С этими словами оба погрузились в сон.
Наконец они доехали до побережья.
В воздухе висела дымка, которая обернулась туманом, а туман обернулся ливнем, потоком слез бесцветного небосвода.
От этого бледноликий старик пробудился, пошамкал губами и воздал хвалу призрачному небу, а заодно и этому берегу, где гостили фантомы прилива; тем временем экспресс остановился под крышей вокзала, и толпа пассажиров ринулась с поезда на паром.
Стараясь держаться подальше от толчеи, призрак остался в вагоне один, как наваждение.
— Постой! — слабо и жалобно простонал он. — Как же я буду на пароме? Там негде спрятаться! Да еще таможня!
Но таможенники, увидев болезненное лицо, нахлобученную шапку и меховые наушники, быстро замахали флажками, чтобы эта робкая душа, убеленная холодом и годами, скорее поднималась по трапу.
Чтобы попасть в окружение грубых голосов, острых локтей и всеобщей сутолоки. Паром, вздрогнув, отчалил, и старая сестра милосердия поняла, что ее ледяной спутник опять начал таять.

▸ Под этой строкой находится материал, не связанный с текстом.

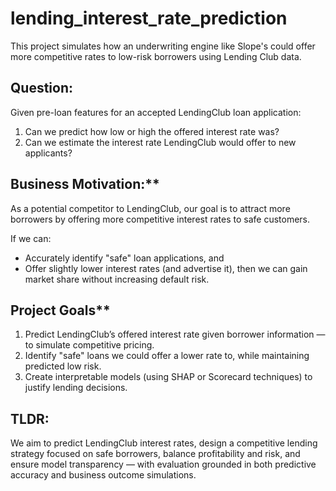 # lending_interest_rate_prediction

This project simulates how an underwriting engine like Slope's could offer more competitive rates to low-risk borrowers using Lending Club data.

## Question:

Given pre-loan features for an accepted LendingClub loan application:
1. Can we predict how low or high the offered interest rate was?
2. Can we estimate the interest rate LendingClub would offer to new applicants?

## Business Motivation:**

As a potential competitor to LendingClub, our goal is to attract more borrowers by offering more competitive interest rates to safe customers.

If we can:
- Accurately identify "safe" loan applications, and
- Offer slightly lower interest rates (and advertise it),
then we can gain market share without increasing default risk.

## Project Goals**
1. Predict LendingClub’s offered interest rate given borrower information — to simulate competitive pricing.
2. Identify "safe" loans we could offer a lower rate to, while maintaining predicted low risk.
3. Create interpretable models (using SHAP or Scorecard techniques) to justify lending decisions.

## TLDR:

We aim to predict LendingClub interest rates, design a competitive lending strategy focused on safe borrowers, balance profitability and risk, and ensure model transparency — with evaluation grounded in both predictive accuracy and business outcome simulations. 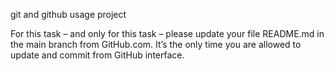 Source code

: git and github usage project

For this task – and only for this task – please update your file README.md in the main branch from GitHub.com. It’s the only time you are allowed to update and commit from GitHub interface.

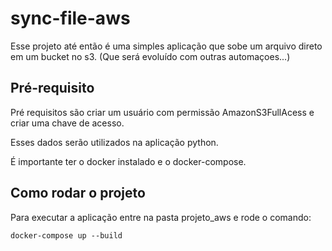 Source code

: # sync-file-aws


Esse projeto até então é uma simples aplicação que sobe um arquivo direto em um bucket no s3. (Que será evoluído com outras automaçoes...)


## Pré-requisito
Pré requisitos são criar um usuário com permissão AmazonS3FullAcess e criar uma chave de acesso.

Esses dados serão utilizados na aplicação python.

É importante ter o docker instalado e o docker-compose.


## Como rodar o projeto

Para executar a aplicação entre na pasta projeto_aws e rode o comando:

`docker-compose up --build`

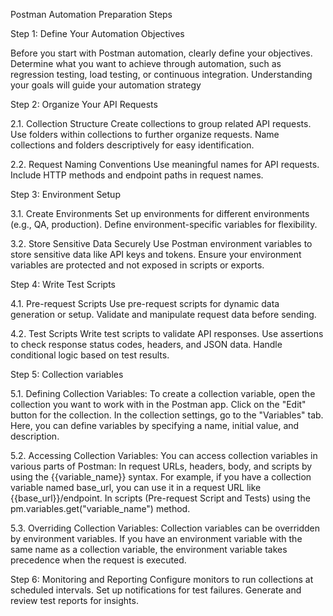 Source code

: Postman Automation Preparation Steps

Step 1: Define Your Automation Objectives

Before you start with Postman automation, clearly define your objectives. Determine what you want to achieve through automation, such as regression testing, load testing, or continuous integration. Understanding your goals will guide your automation strategy

Step 2: Organize Your API Requests

2.1. Collection Structure
Create collections to group related API requests.
Use folders within collections to further organize requests.
Name collections and folders descriptively for easy identification.

2.2. Request Naming Conventions
Use meaningful names for API requests.
Include HTTP methods and endpoint paths in request names.

Step 3: Environment Setup

3.1. Create Environments
Set up environments for different environments (e.g., QA, production).
Define environment-specific variables for flexibility.

3.2. Store Sensitive Data Securely
Use Postman environment variables to store sensitive data like API keys and tokens.
Ensure your environment variables are protected and not exposed in scripts or exports.

Step 4: Write Test Scripts

4.1. Pre-request Scripts
Use pre-request scripts for dynamic data generation or setup.
Validate and manipulate request data before sending.

4.2. Test Scripts
Write test scripts to validate API responses.
Use assertions to check response status codes, headers, and JSON data.
Handle conditional logic based on test results.

Step 5: Collection variables

5.1. Defining Collection Variables:
To create a collection variable, open the collection you want to work with in the Postman app.
Click on the "Edit" button for the collection.
In the collection settings, go to the "Variables" tab.
Here, you can define variables by specifying a name, initial value, and description.

5.2. Accessing Collection Variables:
You can access collection variables in various parts of Postman:
In request URLs, headers, body, and scripts by using the {{variable_name}} syntax. For example, if you have a collection variable named base_url, you can use it in a request URL like {{base_url}}/endpoint.
In scripts (Pre-request Script and Tests) using the pm.variables.get("variable_name") method.

5.3. Overriding Collection Variables:
Collection variables can be overridden by environment variables. If you have an environment variable with the same name as a collection variable, the environment variable takes precedence when the request is executed.

Step 6: Monitoring and Reporting
Configure monitors to run collections at scheduled intervals.
Set up notifications for test failures.
Generate and review test reports for insights.

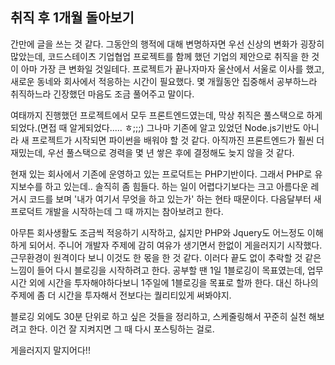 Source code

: ## 취직 후 1개월 돌아보기

간만에 글을 쓰는 것 같다. 그동안의 행적에 대해 변명하자면 우선 신상의 변화가 굉장히 많았는데, 코드스테이츠 기업협업 프로젝트를 함께 했던 기업의 제안으로 취직을 한 것이 아마 가장 큰 변화일 것일테다. 프로젝트가 끝나자마자 울산에서 서울로 이사를 했고, 새로운 동네와 회사에서 적응하는 시간이 필요했다. 몇 개월동안 집중해서 공부하느라 취직하느라 긴장했던 마음도 조금 풀어주고 말이다.

여태까지 진행했던 프로젝트에서 모두 프론트엔드였는데, 막상 취직은 풀스택으로 하게 되었다.(면접 때 알게되었다..... ㅎ;;;) 그나마 기존에 알고 있었던 Node.js기반도 아니라 새 프로젝트가 시작되면 파이썬을 배워야 할 것 같다. 아직까진 프론트엔드가 훨씬 더 재밌는데, 우선 풀스택으로 경력을 몇 년 쌓은 후에 결정해도 늦지 않을 것 같다. 

현재 있는 회사에서 기존에 운영하고 있는 프로덕트는 PHP기반이다. 그래서 PHP로 유지보수를 하고 있는데.. 솔직히 좀 힘들다. 하는 일이 어렵다기보다는 크고 아름다운 레거시 코드를 보며 '내가 여기서 무엇을 하고 있는가' 하는 현타 때문이다. 다음달부터 새 프로덕트 개발을 시작하는데 그 때 까지는 참아보려고 한다.

아무튼 회사생활도 조금씩 적응하기 시작하고, 싫지만 PHP와 Jquery도 어느정도 이해하게 되어서. 주니어 개발자 주제에 감히 여유가 생기면서 한없이 게을러지기 시작했다. 근무환경이 원격이다 보니 이것도 한 몫을 한 것 같다. 이러다 끝도 없이 추락할 것 같은 느낌이 들어 다시 블로깅을 시작하려고 한다. 공부할 땐 1일 1블로깅이 목표였는데, 업무시간 외에 시간을 투자해야하다보니 1주일에 1블로깅을 목표로 할까 한다. 대신 하나의 주제에 좀 더 시간을 투자해서 전보다는 퀄리티있게 써봐야지.

블로깅 외에도 30분 단위로 하고 싶은 것들을 정리하고, 스케줄링해서 꾸준히 실천 해보려고 한다. 이건 잘 지켜지면 그 때 다시 포스팅하는 걸로.

게을러지지 말지어다!! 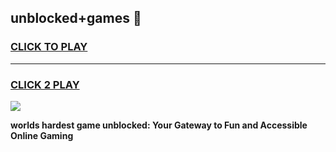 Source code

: 
## unblocked+games 👋
<h3>
<a href="https://premium.freeplayer.one?title=unblocked+games&ref=14F">CLICK TO PLAY</a></h3>
<hr>

<h3>
<a href="https://premium.freeplayer.one?title=unblocked+games&ref=14F">CLICK 2 PLAY</a>
  
</h3>

<a href="https://premium.freeplayer.one?title=unblocked+games&ref=12F/"><img src="https://clearcache.store/games.png"></a>


**worlds hardest game unblocked: Your Gateway to Fun and Accessible Online Gaming**
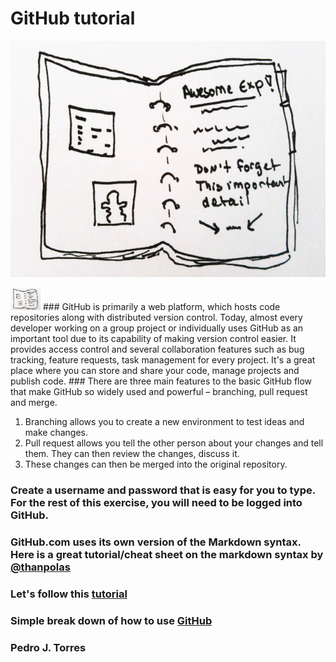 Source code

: # GitHub tutorial 

![LabNotebook](./figures/labnotebook.jpg)

 <img src="./figures/labnotebook.jpg" width="48">
### GitHub is primarily a web platform, which hosts code repositories along with distributed version control. Today, almost every developer working on a group project or individually uses GitHub as an important tool due to its capability of making version control easier. It provides access control and several collaboration features such as bug tracking, feature requests, task management for every project. It's a great place where you can store and share your code, manage projects and publish code. 
### There are three main features to the basic GitHub flow that make GitHub so widely used and powerful – branching, pull request and merge. 

1) Branching allows you to create a new environment to test ideas and make changes.
2) Pull request allows you tell the other person about your changes and tell them. They can then review the changes, discuss it.
3) These changes can then be merged into the original repository.

### Create a username and password that is easy for you to type. For the rest of this exercise, you will need to be logged into GitHub.
### GitHub.com uses its own version of the Markdown syntax. Here is a great tutorial/cheat sheet on the markdown syntax by [@thanpolas](https://github.com/thanpolas/Practice/blob/master/Markdown-Cheatsheet.md)
### Let's follow this [tutorial](https://guides.github.com/activities/hello-world/)
### Simple break down of how to use [GitHub](https://guides.github.com/introduction/flow/)

### Pedro J. Torres
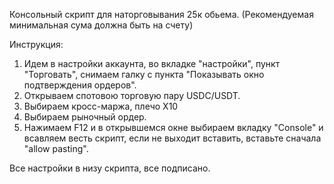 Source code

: Консольный скрипт для наторговывания 25к обьема. (Рекомендуемая минимальная сума должна быть на счету)

Инструкция:
1. Идем в настройки аккаунта, во вкладке "настройки", пункт "Торговать", снимаем галку с пункта "Показывать окно подтверждения ордеров".
2. Открываем спотовою торговую пару USDC/USDT.
3. Выбираем кросс-маржа, плечо Х10
4. Выбираем рыночный ордер.
5. Нажимаем F12 и в открывшемся окне выбираем вкладку "Console" и всавляем весть скрипт, если не выходит вставить, вставьте сначала "allow pasting".
    
Все настройки в низу скрипта, все подписано.
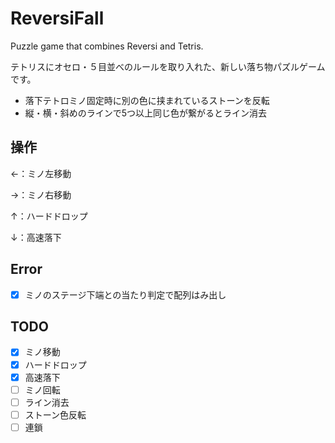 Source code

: # ReversiFall
Puzzle game that combines Reversi and Tetris.

テトリスにオセロ・５目並べのルールを取り入れた、新しい落ち物パズルゲームです。

* 落下テトロミノ固定時に別の色に挟まれているストーンを反転
* 縦・横・斜めのラインで5つ以上同じ色が繋がるとライン消去


## 操作
←：ミノ左移動

→：ミノ右移動

↑：ハードドロップ

↓：高速落下

## Error
- [x] ミノのステージ下端との当たり判定で配列はみ出し

## TODO
- [x] ミノ移動
- [x] ハードドロップ
- [x] 高速落下
- [ ] ミノ回転
- [ ] ライン消去
- [ ] ストーン色反転
- [ ] 連鎖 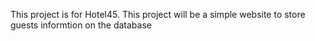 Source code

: This project is for Hotel45. This project will be a simple website to store
guests informtion on the database
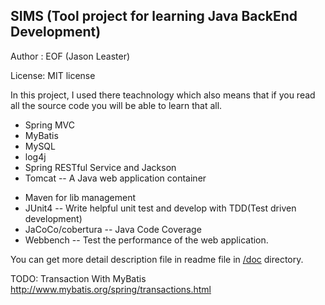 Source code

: ## SIMS (Tool project for learning Java BackEnd Development)

Author :   EOF (Jason Leaster)

License:   MIT license


In this project, I used there teachnology which also means that if you read 
all the source code you will be able to learn that all.

* Spring MVC 
* MyBatis 
* MySQL 
* log4j
* Spring RESTful Service and Jackson
* Tomcat -- A Java web application container
<!-- * ActiveMQ -- Message Queue for email deliver -->
* Maven for lib management
* JUnit4 -- Write helpful unit test and develop with TDD(Test driven development)
* JaCoCo/cobertura -- Java Code Coverage
* Webbench -- Test the performance of the web application.


You can get more detail description file in readme file in [/doc](./doc) directory.

TODO:
Transaction With MyBatis
http://www.mybatis.org/spring/transactions.html
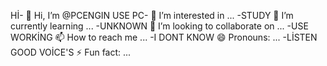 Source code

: Hİ- 👋 Hi, I’m @PCENGIN
USE PC- 👀 I’m interested in ...
-STUDY 🌱 I’m currently learning ...
-UNKNOWN 💞️ I’m looking to collaborate on ...
-USE WORKİNG 📫 How to reach me ...
-I DONT KNOW 😄 Pronouns: ...
-LİSTEN GOOD VOİCE'S ⚡ Fun fact: ...

<!---
PCENGIN/PCENGIN is a ✨ special ✨ repository because its `README.md` (this file) appears on your GitHub profile.
You can click the Preview link to take a look at your changes.
--->
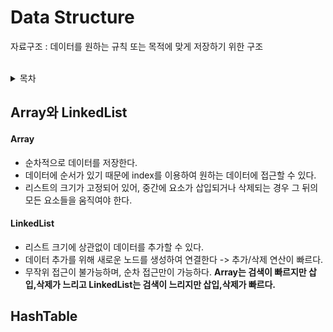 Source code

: # Data Structure
자료구조 : 데이터를 원하는 규칙 또는 목적에 맞게 저장하기 위한 구조
<br><br>
<details>
  <summary>목차</summary>
  
- [Array와 LinkedList](#Array와-LinkedList)
- [HashTable](#HashTable)
- [](#)
- [](#)
  
</details>

## Array와 LinkedList
#### Array
- 순차적으로 데이터를 저장한다.
- 데이터에 순서가 있기 때문에 index를 이용하여 원하는 데이터에 접근할 수 있다.
- 리스트의 크기가 고정되어 있어, 중간에 요소가 삽입되거나 삭제되는 경우 그 뒤의 모든 요소들을 움직여야 한다.

#### LinkedList
- 리스트 크기에 상관없이 데이터를 추가할 수 있다.
- 데이터 추가를 위해 새로운 노드를 생성하여 연결한다 -> 추가/삭제 연산이 빠르다.
- 무작위 접근이 불가능하며, 순차 접근만이 가능하다.
**Array는 검색이 빠르지만 삽입,삭제가 느리고 LinkedList는 검색이 느리지만 삽입,삭제가 빠르다.**

## HashTable
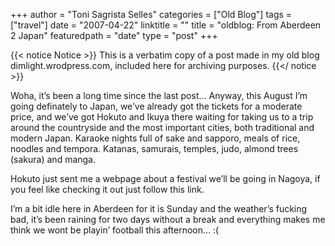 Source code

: +++
author = "Toni Sagrista Selles"
categories = ["Old Blog"]
tags = ["travel"]
date = "2007-04-22"
linktitle = ""
title = "oldblog: From Aberdeen 2 Japan" 
featuredpath = "date"
type = "post"
+++

{{< notice Notice >}}
This is a verbatim copy of a post made in my old blog dimlight.wrodpress.com, included here for archiving purposes.
{{</ notice >}}

Woha, it’s been a long time since the last post… Anyway, this August I’m going definately to Japan, we’ve already got the tickets for a moderate price, and we’ve got Hokuto and Ikuya there waiting for taking us to a trip around the countryside and the most important cities, both traditional and modern Japan. Karaoke nights full of sake and sapporo, meals of rice, noodles and tempora. Katanas, samurais, temples, judo, almond trees (sakura) and manga.

Hokuto just sent me a webpage about a festival we’ll be going in Nagoya, if you feel like checking it out just follow this link.

I’m a bit idle here in Aberdeen for it is Sunday and the weather’s fucking bad, it’s been raining for two days without a break and everything makes me think we wont be playin’ football this afternoon… :(
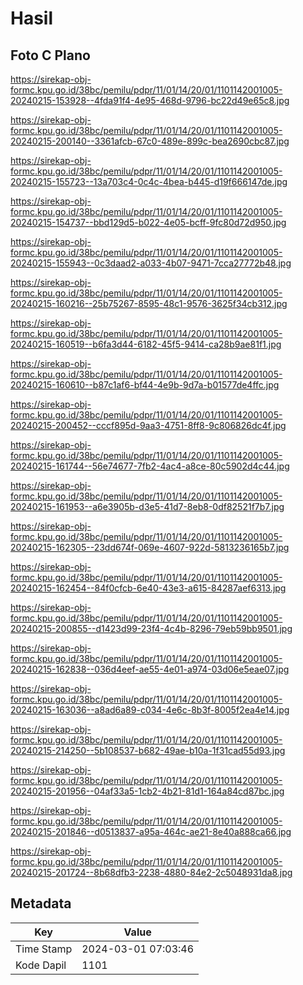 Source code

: # Hasil

## Foto C Plano

https://sirekap-obj-formc.kpu.go.id/38bc/pemilu/pdpr/11/01/14/20/01/1101142001005-20240215-153928--4fda91f4-4e95-468d-9796-bc22d49e65c8.jpg

https://sirekap-obj-formc.kpu.go.id/38bc/pemilu/pdpr/11/01/14/20/01/1101142001005-20240215-200140--3361afcb-67c0-489e-899c-bea2690cbc87.jpg

https://sirekap-obj-formc.kpu.go.id/38bc/pemilu/pdpr/11/01/14/20/01/1101142001005-20240215-155723--13a703c4-0c4c-4bea-b445-d19f666147de.jpg

https://sirekap-obj-formc.kpu.go.id/38bc/pemilu/pdpr/11/01/14/20/01/1101142001005-20240215-154737--bbd129d5-b022-4e05-bcff-9fc80d72d950.jpg

https://sirekap-obj-formc.kpu.go.id/38bc/pemilu/pdpr/11/01/14/20/01/1101142001005-20240215-155943--0c3daad2-a033-4b07-9471-7cca27772b48.jpg

https://sirekap-obj-formc.kpu.go.id/38bc/pemilu/pdpr/11/01/14/20/01/1101142001005-20240215-160216--25b75267-8595-48c1-9576-3625f34cb312.jpg

https://sirekap-obj-formc.kpu.go.id/38bc/pemilu/pdpr/11/01/14/20/01/1101142001005-20240215-160519--b6fa3d44-6182-45f5-9414-ca28b9ae81f1.jpg

https://sirekap-obj-formc.kpu.go.id/38bc/pemilu/pdpr/11/01/14/20/01/1101142001005-20240215-160610--b87c1af6-bf44-4e9b-9d7a-b01577de4ffc.jpg

https://sirekap-obj-formc.kpu.go.id/38bc/pemilu/pdpr/11/01/14/20/01/1101142001005-20240215-200452--cccf895d-9aa3-4751-8ff8-9c806826dc4f.jpg

https://sirekap-obj-formc.kpu.go.id/38bc/pemilu/pdpr/11/01/14/20/01/1101142001005-20240215-161744--56e74677-7fb2-4ac4-a8ce-80c5902d4c44.jpg

https://sirekap-obj-formc.kpu.go.id/38bc/pemilu/pdpr/11/01/14/20/01/1101142001005-20240215-161953--a6e3905b-d3e5-41d7-8eb8-0df82521f7b7.jpg

https://sirekap-obj-formc.kpu.go.id/38bc/pemilu/pdpr/11/01/14/20/01/1101142001005-20240215-162305--23dd674f-069e-4607-922d-5813236165b7.jpg

https://sirekap-obj-formc.kpu.go.id/38bc/pemilu/pdpr/11/01/14/20/01/1101142001005-20240215-162454--84f0cfcb-6e40-43e3-a615-84287aef6313.jpg

https://sirekap-obj-formc.kpu.go.id/38bc/pemilu/pdpr/11/01/14/20/01/1101142001005-20240215-200855--d1423d99-23f4-4c4b-8296-79eb59bb9501.jpg

https://sirekap-obj-formc.kpu.go.id/38bc/pemilu/pdpr/11/01/14/20/01/1101142001005-20240215-162838--036d4eef-ae55-4e01-a974-03d06e5eae07.jpg

https://sirekap-obj-formc.kpu.go.id/38bc/pemilu/pdpr/11/01/14/20/01/1101142001005-20240215-163036--a8ad6a89-c034-4e6c-8b3f-8005f2ea4e14.jpg

https://sirekap-obj-formc.kpu.go.id/38bc/pemilu/pdpr/11/01/14/20/01/1101142001005-20240215-214250--5b108537-b682-49ae-b10a-1f31cad55d93.jpg

https://sirekap-obj-formc.kpu.go.id/38bc/pemilu/pdpr/11/01/14/20/01/1101142001005-20240215-201956--04af33a5-1cb2-4b21-81d1-164a84cd87bc.jpg

https://sirekap-obj-formc.kpu.go.id/38bc/pemilu/pdpr/11/01/14/20/01/1101142001005-20240215-201846--d0513837-a95a-464c-ae21-8e40a888ca66.jpg

https://sirekap-obj-formc.kpu.go.id/38bc/pemilu/pdpr/11/01/14/20/01/1101142001005-20240215-201724--8b68dfb3-2238-4880-84e2-2c5048931da8.jpg


## Metadata

| Key        | Value               |
| ---------- | ------------------- |
| Time Stamp | 2024-03-01 07:03:46 |
| Kode Dapil | 1101                |



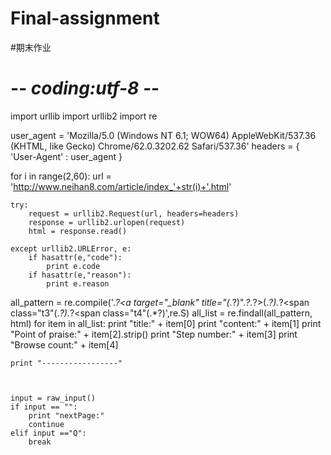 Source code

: # Final-assignment
#期末作业
# -*- coding:utf-8 -*-
import urllib
import urllib2
import re



user_agent = 'Mozilla/5.0 (Windows NT 6.1; WOW64) AppleWebKit/537.36 (KHTML, like Gecko) Chrome/62.0.3202.62 Safari/537.36'
headers = { 'User-Agent' : user_agent }

for i in range(2,60):
    url = 'http://www.neihan8.com/article/index_'+str(i)+'.html'



    try:
        request = urllib2.Request(url, headers=headers)
        response = urllib2.urlopen(request)
        html = response.read()

    except urllib2.URLError, e:
        if hasattr(e,"code"):
            print e.code
        if hasattr(e,"reason"):
            print e.reason
       

all_pattern = re.compile('<span>.*?<a target="_blank" title="(.*?)".*?<span class="t2">.*?>(.*?)</a>.*?<span class="t3"(.*?)</span>.*?<span class="t4"(.*?)</span>',re.S)
all_list = re.findall(all_pattern, html)
for item in all_list:
    print "title:" + item[0]
    print "content:" + item[1]
    print "Point of praise:" + item[2].strip()
    print "Step number:" + item[3]
    print "Browse count:" + item[4]
    
    
    print "-----------------"

    

    input = raw_input()
    if input == "":
        print "nextPage:"
        continue
    elif input =="Q":
        break
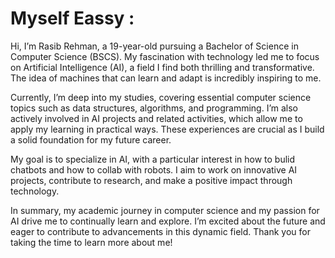 # Myself Eassy  :


Hi, I’m Rasib Rehman, a 19-year-old pursuing a Bachelor of Science in Computer Science (BSCS). My fascination with technology led me to focus on Artificial Intelligence (AI), a field I find both thrilling and transformative. The idea of machines that can learn and adapt is incredibly inspiring to me.

Currently, I’m deep into my studies, covering essential computer science topics such as data structures, algorithms, and programming. I’m also actively involved in AI projects and related activities, which allow me to apply my learning in practical ways. These experiences are crucial as I build a solid foundation for my future career.

My goal is to specialize in AI, with a particular interest in how to bulid chatbots and how to collab with robots. I aim to work on innovative AI projects, contribute to research, and make a positive impact through technology.

In summary, my academic journey in computer science and my passion for AI drive me to continually learn and explore. I’m excited about the future and eager to contribute to advancements in this dynamic field. Thank you for taking the time to learn more about me!


    
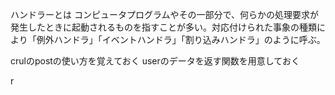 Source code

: ハンドラーとは
コンピュータプログラムやその一部分で、何らかの処理要求が発生したときに起動されるものを指すことが多い。対応付けられた事象の種類により「例外ハンドラ」「イベントハンドラ」「割り込みハンドラ」のように呼ぶ。

crulのpostの使い方を覚えておく
userのデータを返す関数を用意しておく

r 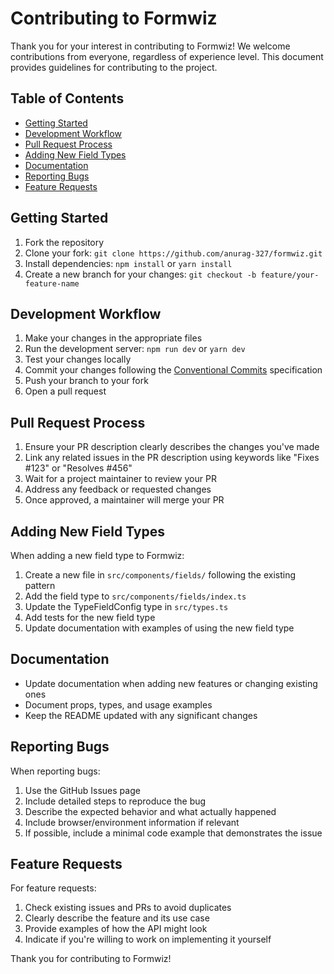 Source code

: # Contributing to Formwiz

Thank you for your interest in contributing to Formwiz! We welcome contributions from everyone, regardless of experience level. This document provides guidelines for contributing to the project.

## Table of Contents

- [Getting Started](#getting-started)
- [Development Workflow](#development-workflow)
- [Pull Request Process](#pull-request-process)
- [Adding New Field Types](#adding-new-field-types)
- [Documentation](#documentation)
- [Reporting Bugs](#reporting-bugs)
- [Feature Requests](#feature-requests)


## Getting Started

1. Fork the repository
2. Clone your fork: `git clone https://github.com/anurag-327/formwiz.git`
3. Install dependencies: `npm install` or `yarn install`
4. Create a new branch for your changes: `git checkout -b feature/your-feature-name`

## Development Workflow

1. Make your changes in the appropriate files
2. Run the development server: `npm run dev` or `yarn dev`
3. Test your changes locally
4. Commit your changes following the [Conventional Commits](https://www.conventionalcommits.org/) specification
5. Push your branch to your fork
6. Open a pull request

## Pull Request Process

1. Ensure your PR description clearly describes the changes you've made
2. Link any related issues in the PR description using keywords like "Fixes #123" or "Resolves #456"
4. Wait for a project maintainer to review your PR
5. Address any feedback or requested changes
6. Once approved, a maintainer will merge your PR


## Adding New Field Types

When adding a new field type to Formwiz:

1. Create a new file in `src/components/fields/` following the existing pattern
2. Add the field type to `src/components/fields/index.ts`
3. Update the TypeFieldConfig type in `src/types.ts`
4. Add tests for the new field type
5. Update documentation with examples of using the new field type

## Documentation

- Update documentation when adding new features or changing existing ones
- Document props, types, and usage examples
- Keep the README updated with any significant changes


## Reporting Bugs

When reporting bugs:

1. Use the GitHub Issues page
2. Include detailed steps to reproduce the bug
3. Describe the expected behavior and what actually happened
4. Include browser/environment information if relevant
5. If possible, include a minimal code example that demonstrates the issue

## Feature Requests

For feature requests:

1. Check existing issues and PRs to avoid duplicates
2. Clearly describe the feature and its use case
3. Provide examples of how the API might look
4. Indicate if you're willing to work on implementing it yourself

Thank you for contributing to Formwiz!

Мимо с криками пронеслась ватага детворы, и Мисс Минерва Холидей решила, что пора действовать.
— Шевелись!
Она, можно сказать, сгребла в охапку своего подопечного и потащила его в ту сторону, куда бежали дети.
— Нет! — воскликнул он. — Там шумно!
— Такой шум тебе не повредит! — Она заталкивала его в какую-то дверь. — Этот шум целителен. Сюда!
Старик огляделся.
— Что я вижу, — пробормотал он, — игровая комната!
Сиделка увлекла его в самую гущу беготни и гомона.
— Дети! — обратилась она ко всем сразу.
Ребятишки замерли.
— Сейчас будем рассказывать истории!
Дети готовы были вернуться к своим играм, но она успела добавить:
— Страшные истории — о привидениях!
И как бы невзначай указала на немощного пассажира, который бледными, дрожащими пальцами сжимал шарф на ледяной шее.
— Всем сесть! — скомандовала медсестра.
Ребятишки загалдели и стали устраиваться на полу. Они сидели вокруг призрака с Восточного экспресса, будто индейцы вокруг вигвама, и смотрели, как полуоткрытый старческий рот холодят снежные бурунчики.
Призрак заколыхался. Тогда она поспешила спросить:
— А вы верите в привидения?
— Да! — вразнобой закричали дети. — Верим!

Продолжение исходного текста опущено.